The following entries should be restated word for word, pictures excluded.

Stored data:
• • • • • • •

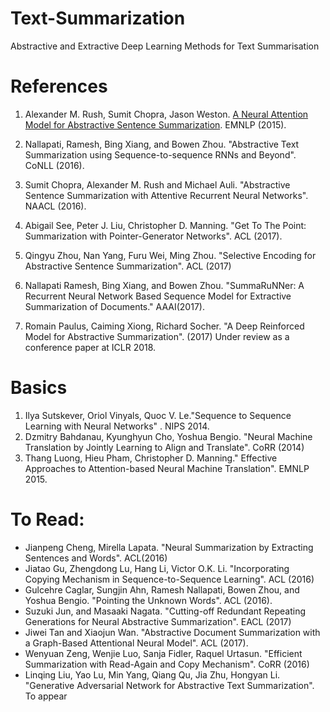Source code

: # Text-Summarization
Abstractive and Extractive Deep Learning Methods for Text Summarisation

# References
1. Alexander M. Rush, Sumit Chopra, Jason Weston. [A Neural Attention Model for Abstractive Sentence Summarization](http://aclweb.org/anthology/D/D15/D15-1044.pdf). EMNLP (2015).

2. Nallapati, Ramesh, Bing Xiang, and Bowen Zhou. "Abstractive Text Summarization using Sequence-to-sequence RNNs and Beyond". CoNLL (2016).

3. Sumit Chopra, Alexander M. Rush and Michael Auli. "Abstractive Sentence Summarization with Attentive Recurrent Neural Networks". NAACL (2016).


4. Abigail See, Peter J. Liu, Christopher D. Manning. "Get To The Point: Summarization with Pointer-Generator Networks". ACL (2017).

5. Qingyu Zhou, Nan Yang, Furu Wei, Ming Zhou. "Selective Encoding for Abstractive Sentence Summarization". ACL (2017)

6. Nallapati Ramesh, Bing Xiang, and Bowen Zhou. "SummaRuNNer: A Recurrent Neural Network Based Sequence Model for Extractive Summarization of Documents."  AAAI(2017).

7. Romain Paulus, Caiming Xiong, Richard Socher. "A Deep Reinforced Model for Abstractive Summarization". (2017) Under review as a conference paper at ICLR 2018.

# Basics
1. Ilya Sutskever, Oriol Vinyals, Quoc V. Le."Sequence to Sequence Learning with Neural Networks" . NIPS 2014.
2. 	Dzmitry Bahdanau, Kyunghyun Cho, Yoshua Bengio. "Neural Machine Translation by Jointly Learning to Align and Translate". CoRR (2014)
3. Thang Luong, Hieu Pham, Christopher D. Manning." Effective Approaches to Attention-based Neural Machine Translation". EMNLP 2015.

# To Read:
- Jianpeng Cheng, Mirella Lapata. "Neural Summarization by Extracting Sentences and Words". ACL(2016)
- Jiatao Gu, Zhengdong Lu, Hang Li, Victor O.K. Li. "Incorporating Copying Mechanism in Sequence-to-Sequence Learning". ACL (2016)
- Gulcehre Caglar, Sungjin Ahn, Ramesh Nallapati, Bowen Zhou, and Yoshua Bengio. "Pointing the Unknown Words". ACL (2016).
- Suzuki Jun, and Masaaki Nagata. "Cutting-off Redundant Repeating Generations for Neural Abstractive Summarization". EACL (2017)
- Jiwei Tan and Xiaojun Wan. "Abstractive Document Summarization with a Graph-Based Attentional Neural Model". ACL (2017).
- Wenyuan Zeng, Wenjie Luo, Sanja Fidler, Raquel Urtasun. "Efficient Summarization with Read-Again and Copy Mechanism". CoRR (2016)
-  Linqing Liu, Yao Lu, Min Yang, Qiang Qu, Jia Zhu, Hongyan Li. "Generative Adversarial Network for Abstractive Text Summarization". To appear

• • • • • • •

» **Answer to the problem**:
Source code

: # Text-Summarization
Abstractive and Extractive Deep Learning Methods for Text Summarisation

# References
1. Alexander M. Rush, Sumit Chopra, Jason Weston. [A Neural Attention Model for Abstractive Sentence Summarization](http://aclweb.org/anthology/D/D15/D15-1044.pdf). EMNLP (2015).

2. Nallapati, Ramesh, Bing Xiang, and Bowen Zhou. "Abstractive Text Summarization using Sequence-to-sequence RNNs and Beyond". CoNLL (2016).

3. Sumit Chopra, Alexander M. Rush and Michael Auli. "Abstractive Sentence Summarization with Attentive Recurrent Neural Networks". NAACL (2016).


4. Abigail See, Peter J. Liu, Christopher D. Manning. "Get To The Point: Summarization with Pointer-Generator Networks". ACL (2017).

5. Qingyu Zhou, Nan Yang, Furu Wei, Ming Zhou. "Selective Encoding for Abstractive Sentence Summarization". ACL (2017)

6. Nallapati Ramesh, Bing Xiang, and Bowen Zhou. "SummaRuNNer: A Recurrent Neural Network Based Sequence Model for Extractive Summarization of Documents."  AAAI(2017).

7. Romain Paulus, Caiming Xiong, Richard Socher. "A Deep Reinforced Model for Abstractive Summarization". (2017) Under review as a conference paper at ICLR 2018.

# Basics
1. Ilya Sutskever, Oriol Vinyals, Quoc V. Le."Sequence to Sequence Learning with Neural Networks" . NIPS 2014.
2. 	Dzmitry Bahdanau, Kyunghyun Cho, Yoshua Bengio. "Neural Machine Translation by Jointly Learning to Align and Translate". CoRR (2014)
3. Thang Luong, Hieu Pham, Christopher D. Manning." Effective Approaches to Attention-based Neural Machine Translation". EMNLP 2015.

# To Read:
- Jianpeng Cheng, Mirella Lapata. "Neural Summarization by Extracting Sentences and Words". ACL(2016)
- Jiatao Gu, Zhengdong Lu, Hang Li, Victor O.K. Li. "Incorporating Copying Mechanism in Sequence-to-Sequence Learning". ACL (2016)
- Gulcehre Caglar, Sungjin Ahn, Ramesh Nallapati, Bowen Zhou, and Yoshua Bengio. "Pointing the Unknown Words". ACL (2016).
- Suzuki Jun, and Masaaki Nagata. "Cutting-off Redundant Repeating Generations for Neural Abstractive Summarization". EACL (2017)
- Jiwei Tan and Xiaojun Wan. "Abstractive Document Summarization with a Graph-Based Attentional Neural Model". ACL (2017).
- Wenyuan Zeng, Wenjie Luo, Sanja Fidler, Raquel Urtasun. "Efficient Summarization with Read-Again and Copy Mechanism". CoRR (2016)
-  Linqing Liu, Yao Lu, Min Yang, Qiang Qu, Jia Zhu, Hongyan Li. "Generative Adversarial Network for Abstractive Text Summarization". To appear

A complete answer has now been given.